Copy every line that holds the string "MORRF" from the data below.

--- INPUT Enclosed Below ---

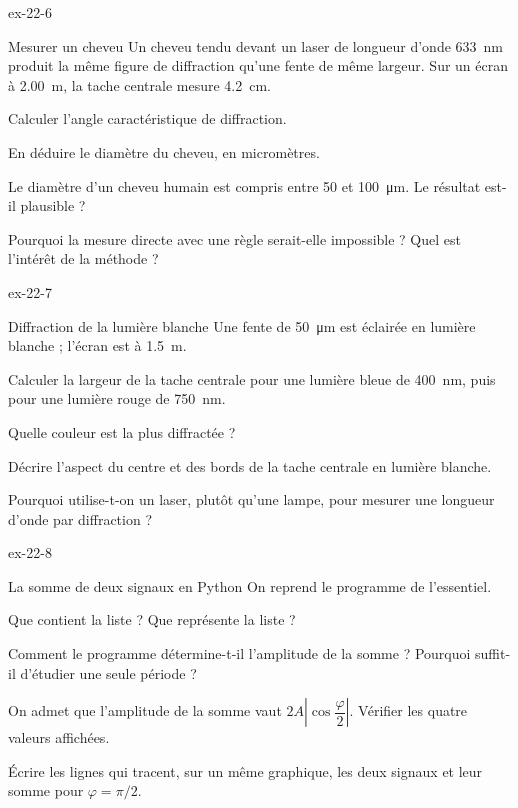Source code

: \begin{blocLivre}{ex-22-6}
\begin{exercice}[2]{Mesurer un cheveu}
Un cheveu tendu devant un laser de longueur d'onde \qty{633}{nm} produit la même figure de diffraction qu'une fente de même
largeur. Sur un écran à \qty{2,00}{m}, la tache centrale mesure \qty{4,2}{cm}.
\begin{questions}
\item Calculer l'angle caractéristique de diffraction.
\item En déduire le diamètre du cheveu, en micromètres.
\item Le diamètre d'un cheveu humain est compris entre 50 et \qty{100}{\micro m}. Le résultat est-il plausible ?
\item Pourquoi la mesure directe avec une règle serait-elle impossible ? Quel est l'intérêt de la méthode ?
\end{questions}
\end{exercice}
\end{blocLivre}
\begin{blocLivre}{ex-22-7}
\begin{exercice}[2]{Diffraction de la lumière blanche}
Une fente de \qty{50}{\micro m} est éclairée en lumière blanche ; l'écran est à \qty{1,5}{m}.
\begin{questions}
\item Calculer la largeur de la tache centrale pour une lumière bleue de \qty{400}{nm}, puis pour une lumière rouge de
\qty{750}{nm}.
\item Quelle couleur est la plus diffractée ?
\item Décrire l'aspect du centre et des bords de la tache centrale en lumière blanche.
\item Pourquoi utilise-t-on un laser, plutôt qu'une lampe, pour mesurer une longueur d'onde par diffraction ?
\end{questions}
\end{exercice}
\end{blocLivre}
\begin{blocLivre}{ex-22-8}
\begin{exercice}[2]{La somme de deux signaux en Python}
On reprend le programme de l'essentiel.
\begin{questions}
\item {}Que contient la liste  ? Que représente la liste  ?
\item Comment le programme détermine-t-il l'amplitude de la somme ? Pourquoi suffit-il d'étudier une seule période ?
\item On admet que l'amplitude de la somme vaut $2A\left|\cos\dfrac{\varphi}{2}\right|$. Vérifier les quatre valeurs affichées.
\item Écrire les lignes qui tracent, sur un même graphique, les deux signaux et leur somme pour $\varphi=\pi/2$.
\end{questions}
\end{exercice}
\end{blocLivre}
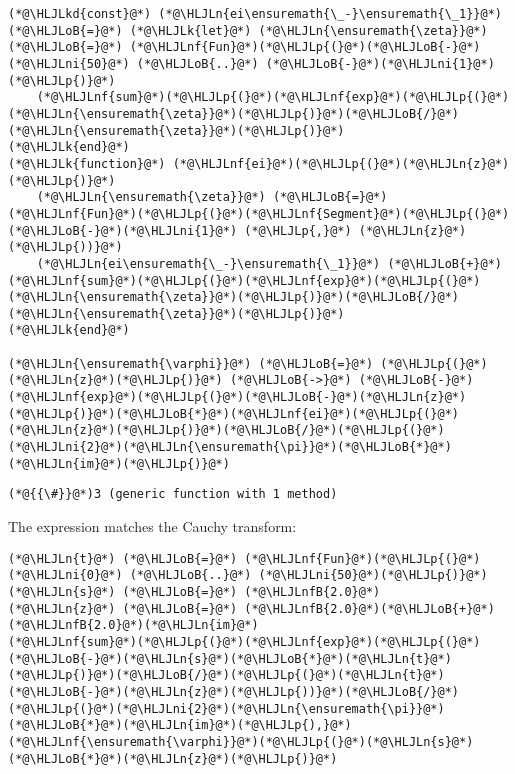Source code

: \documentclass[12pt,landscape]{article}
\newcommand{\HLJLk}[1]{\textcolor[RGB]{148,91,176}{\textbf{#1}}}
\newcommand{\HLJLkd}[1]{\textcolor[RGB]{214,102,97}{\textit{#1}}}
\newcommand{\HLJLn}[1]{#1}
\newcommand{\HLJLnf}[1]{\textcolor[RGB]{66,102,213}{#1}}
\newcommand{\HLJLnfB}[1]{\textcolor[RGB]{59,151,46}{#1}}
\newcommand{\HLJLni}[1]{\textcolor[RGB]{59,151,46}{#1}}
\newcommand{\HLJLoB}[1]{\textcolor[RGB]{102,102,102}{\textbf{#1}}}
\newcommand{\HLJLp}[1]{#1}
\begin{document}
{\begin{lstlisting}
(*@\HLJLkd{const}@*) (*@\HLJLn{ei\ensuremath{\_-}\ensuremath{\_1}}@*) (*@\HLJLoB{=}@*) (*@\HLJLk{let}@*) (*@\HLJLn{\ensuremath{\zeta}}@*) (*@\HLJLoB{=}@*) (*@\HLJLnf{Fun}@*)(*@\HLJLp{(}@*)(*@\HLJLoB{-}@*)(*@\HLJLni{50}@*) (*@\HLJLoB{..}@*) (*@\HLJLoB{-}@*)(*@\HLJLni{1}@*)(*@\HLJLp{)}@*)
    (*@\HLJLnf{sum}@*)(*@\HLJLp{(}@*)(*@\HLJLnf{exp}@*)(*@\HLJLp{(}@*)(*@\HLJLn{\ensuremath{\zeta}}@*)(*@\HLJLp{)}@*)(*@\HLJLoB{/}@*)(*@\HLJLn{\ensuremath{\zeta}}@*)(*@\HLJLp{)}@*)
(*@\HLJLk{end}@*)
(*@\HLJLk{function}@*) (*@\HLJLnf{ei}@*)(*@\HLJLp{(}@*)(*@\HLJLn{z}@*)(*@\HLJLp{)}@*)
    (*@\HLJLn{\ensuremath{\zeta}}@*) (*@\HLJLoB{=}@*) (*@\HLJLnf{Fun}@*)(*@\HLJLp{(}@*)(*@\HLJLnf{Segment}@*)(*@\HLJLp{(}@*)(*@\HLJLoB{-}@*)(*@\HLJLni{1}@*) (*@\HLJLp{,}@*) (*@\HLJLn{z}@*)(*@\HLJLp{))}@*)
    (*@\HLJLn{ei\ensuremath{\_-}\ensuremath{\_1}}@*) (*@\HLJLoB{+}@*) (*@\HLJLnf{sum}@*)(*@\HLJLp{(}@*)(*@\HLJLnf{exp}@*)(*@\HLJLp{(}@*)(*@\HLJLn{\ensuremath{\zeta}}@*)(*@\HLJLp{)}@*)(*@\HLJLoB{/}@*)(*@\HLJLn{\ensuremath{\zeta}}@*)(*@\HLJLp{)}@*)
(*@\HLJLk{end}@*)

(*@\HLJLn{\ensuremath{\varphi}}@*) (*@\HLJLoB{=}@*) (*@\HLJLp{(}@*)(*@\HLJLn{z}@*)(*@\HLJLp{)}@*) (*@\HLJLoB{->}@*) (*@\HLJLoB{-}@*)(*@\HLJLnf{exp}@*)(*@\HLJLp{(}@*)(*@\HLJLoB{-}@*)(*@\HLJLn{z}@*)(*@\HLJLp{)}@*)(*@\HLJLoB{*}@*)(*@\HLJLnf{ei}@*)(*@\HLJLp{(}@*)(*@\HLJLn{z}@*)(*@\HLJLp{)}@*)(*@\HLJLoB{/}@*)(*@\HLJLp{(}@*)(*@\HLJLni{2}@*)(*@\HLJLn{\ensuremath{\pi}}@*)(*@\HLJLoB{*}@*)(*@\HLJLn{im}@*)(*@\HLJLp{)}@*)
\end{lstlisting}

\begin{lstlisting}
(*@{{\#}}@*)3 (generic function with 1 method)
\end{lstlisting}


The expression matches the Cauchy transform:


\begin{lstlisting}
(*@\HLJLn{t}@*) (*@\HLJLoB{=}@*) (*@\HLJLnf{Fun}@*)(*@\HLJLp{(}@*)(*@\HLJLni{0}@*) (*@\HLJLoB{..}@*) (*@\HLJLni{50}@*)(*@\HLJLp{)}@*)
(*@\HLJLn{s}@*) (*@\HLJLoB{=}@*) (*@\HLJLnfB{2.0}@*)
(*@\HLJLn{z}@*) (*@\HLJLoB{=}@*) (*@\HLJLnfB{2.0}@*)(*@\HLJLoB{+}@*)(*@\HLJLnfB{2.0}@*)(*@\HLJLn{im}@*)
(*@\HLJLnf{sum}@*)(*@\HLJLp{(}@*)(*@\HLJLnf{exp}@*)(*@\HLJLp{(}@*)(*@\HLJLoB{-}@*)(*@\HLJLn{s}@*)(*@\HLJLoB{*}@*)(*@\HLJLn{t}@*)(*@\HLJLp{)}@*)(*@\HLJLoB{/}@*)(*@\HLJLp{(}@*)(*@\HLJLn{t}@*)(*@\HLJLoB{-}@*)(*@\HLJLn{z}@*)(*@\HLJLp{))}@*)(*@\HLJLoB{/}@*)(*@\HLJLp{(}@*)(*@\HLJLni{2}@*)(*@\HLJLn{\ensuremath{\pi}}@*)(*@\HLJLoB{*}@*)(*@\HLJLn{im}@*)(*@\HLJLp{),}@*) (*@\HLJLnf{\ensuremath{\varphi}}@*)(*@\HLJLp{(}@*)(*@\HLJLn{s}@*)(*@\HLJLoB{*}@*)(*@\HLJLn{z}@*)(*@\HLJLp{)}@*)
\end{lstlisting}

}
\end{document}
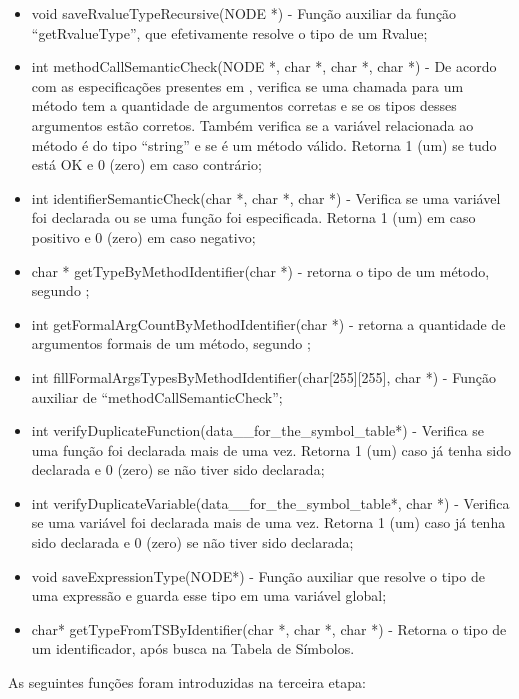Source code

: \documentclass[12pt]{article}
\begin{document}
\begin{itemize}
	\item void saveRvalueTypeRecursive(NODE *) - Função auxiliar da função ``getRvalueType'', que efetivamente resolve o tipo de um Rvalue;
	\item int methodCallSemanticCheck(NODE *, char *, char *, char *) - De acordo com as especificações presentes em \cite{clrs09}, verifica se uma chamada para um método tem a quantidade de argumentos corretas e se os tipos desses argumentos estão corretos. Também verifica se a variável relacionada ao método é do tipo ``string'' e se é um método válido. Retorna 1 (um) se tudo está OK e 0 (zero) em caso contrário;
	\item int identifierSemanticCheck(char *, char *, char *) - Verifica se uma variável foi declarada ou se uma função foi especificada. Retorna 1 (um) em caso positivo e 0 (zero) em caso negativo;
	\item char * getTypeByMethodIdentifier(char *) - retorna o tipo de um método, segundo \cite{clrs09};
	\item int getFormalArgCountByMethodIdentifier(char *) - retorna a quantidade de argumentos formais de um método, segundo \cite{clrs09};
	\item int fillFormalArgsTypesByMethodIdentifier(char[255][255], char *) - Função auxiliar de ``methodCallSemanticCheck'';
	\item int verifyDuplicateFunction(data\_\_for\_the\_symbol\_table*) - Verifica se uma função foi declarada mais de uma vez. Retorna 1 (um) caso já tenha sido declarada e 0 (zero) se não tiver sido declarada;
	\item int verifyDuplicateVariable(data\_\_for\_the\_symbol\_table*, char *) - Verifica se uma variável foi declarada mais de uma vez. Retorna 1 (um) caso já tenha sido declarada e 0 (zero) se não tiver sido declarada;
	\item void saveExpressionType(NODE*) - Função auxiliar que resolve o tipo de uma expressão e guarda esse tipo em uma variável global;
	\item char* getTypeFromTSByIdentifier(char *, char *, char *) - Retorna o tipo de um identificador, após busca na Tabela de Símbolos.
\end{itemize}

As seguintes funções foram introduzidas na terceira etapa:
\end{document}
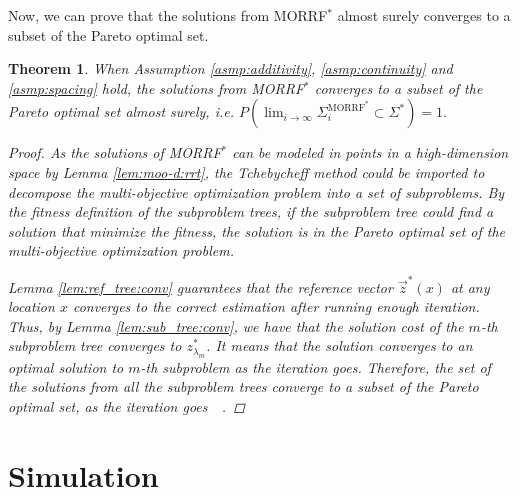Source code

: \documentclass{article}
\newtheorem{thm}{Theorem}
\begin{document}
Now, we can prove that the solutions from MORRF$^{*}$ almost surely converges to a subset of the Pareto optimal set.

\begin{thm}
\label{thm:morrt:conv}
When Assumption \ref{asmp:additivity}, \ref{asmp:continuity} and \ref{asmp:spacing} hold,
the solutions from MORRF$^{*} $ converges to a subset of the Pareto optimal set almost surely, i.e.
$
P( \lim_{ i \rightarrow \infty }  \Sigma^{\mbox{MORRF}^{*}}_{i}  \subset \Sigma^{*} ) = 1.
$
\begin{proof}
As the solutions of MORRF$^{*}$ can be modeled in points in a high-dimension space by Lemma \ref{lem:moo-d:rrt}, the Tchebycheff method could be imported to decompose the multi-objective optimization problem into a set of subproblems.
By the fitness definition of the subproblem trees, if the subproblem tree could find a solution that minimize the fitness, the solution is in the Pareto optimal set of the multi-objective optimization problem.

Lemma \ref{lem:ref_tree:conv} guarantees that the reference vector $ \vec{z}^{*}(x) $ at any location $ x $ converges to the correct estimation after running enough iteration.
Thus, by Lemma \ref{lem:sub_tree:conv}, we have that the solution cost of the $ m $-th subproblem tree converges to $ z^{*}_{ \lambda_{m} } $.
It means that the solution converges to an optimal solution to $ m $-th subproblem as the iteration goes.
Therefore, the set of the solutions from all the subproblem trees converge to a subset of the Pareto optimal set, as the iteration goes~\cite{4358754}~\cite{miettinen1999nonlinear}.
\end{proof}
\end{thm}

\section{Simulation}
\label{sec:simulation}

\end{document}
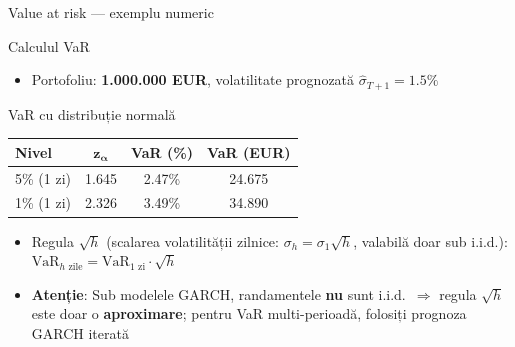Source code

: \documentclass[9pt, aspectratio=169, t]{beamer}
\begin{document}
\begin{frame}{Value at risk --- exemplu numeric}
    \small
        \begin{exampleblock}{Calculul VaR}
            \begin{itemize}
                \item Portofoliu: \textbf{1.000.000 EUR}, volatilitate prognozată $\hat{\sigma}_{T+1} = 1.5\%$
            \end{itemize}
        \end{exampleblock}

        \begin{block}{VaR cu distribuție normală}
            \begin{center}
                \begin{tabular}{lccc}
                    \toprule
                    \textbf{Nivel} & $\bm{z_\alpha}$ & \textbf{VaR (\%)} & \textbf{VaR (EUR)} \\
                    \midrule
                    5\% (1 zi) & 1.645 & 2.47\% & 24.675 \\
                    1\% (1 zi) & 2.326 & 3.49\% & 34.890 \\
                    \bottomrule
                \end{tabular}
            \end{center}
        \end{block}

        \begin{rmk}
            \begin{itemize}
                \item Regula $\sqrt{h}$ (scalarea volatilității zilnice: $\sigma_h = \sigma_1 \sqrt{h}$, valabilă doar sub i.i.d.): $\text{VaR}_{h\text{ zile}} = \text{VaR}_{1\text{ zi}} \cdot \sqrt{h}$
                \item \textbf{Atenție}: Sub modelele GARCH, randamentele \textbf{nu} sunt i.i.d.\ $\Rightarrow$ regula $\sqrt{h}$ este doar o \textbf{aproximare}; pentru VaR multi-perioadă, folosiți prognoza GARCH iterată
            \end{itemize}
        \end{rmk}
\end{frame}
\end{document}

--- End of Enclosed INPUT ---

→ **TASK SOLUTION**
Now, we can prove that the solutions from MORRF$^{*}$ almost surely converges to a subset of the Pareto optimal set.
the solutions from MORRF$^{*} $ converges to a subset of the Pareto optimal set almost surely, i.e.
P( \lim_{ i \rightarrow \infty }  \Sigma^{\mbox{MORRF}^{*}}_{i}  \subset \Sigma^{*} ) = 1.
As the solutions of MORRF$^{*}$ can be modeled in points in a high-dimension space by Lemma \ref{lem:moo-d:rrt}, the Tchebycheff method could be imported to decompose the multi-objective optimization problem into a set of subproblems.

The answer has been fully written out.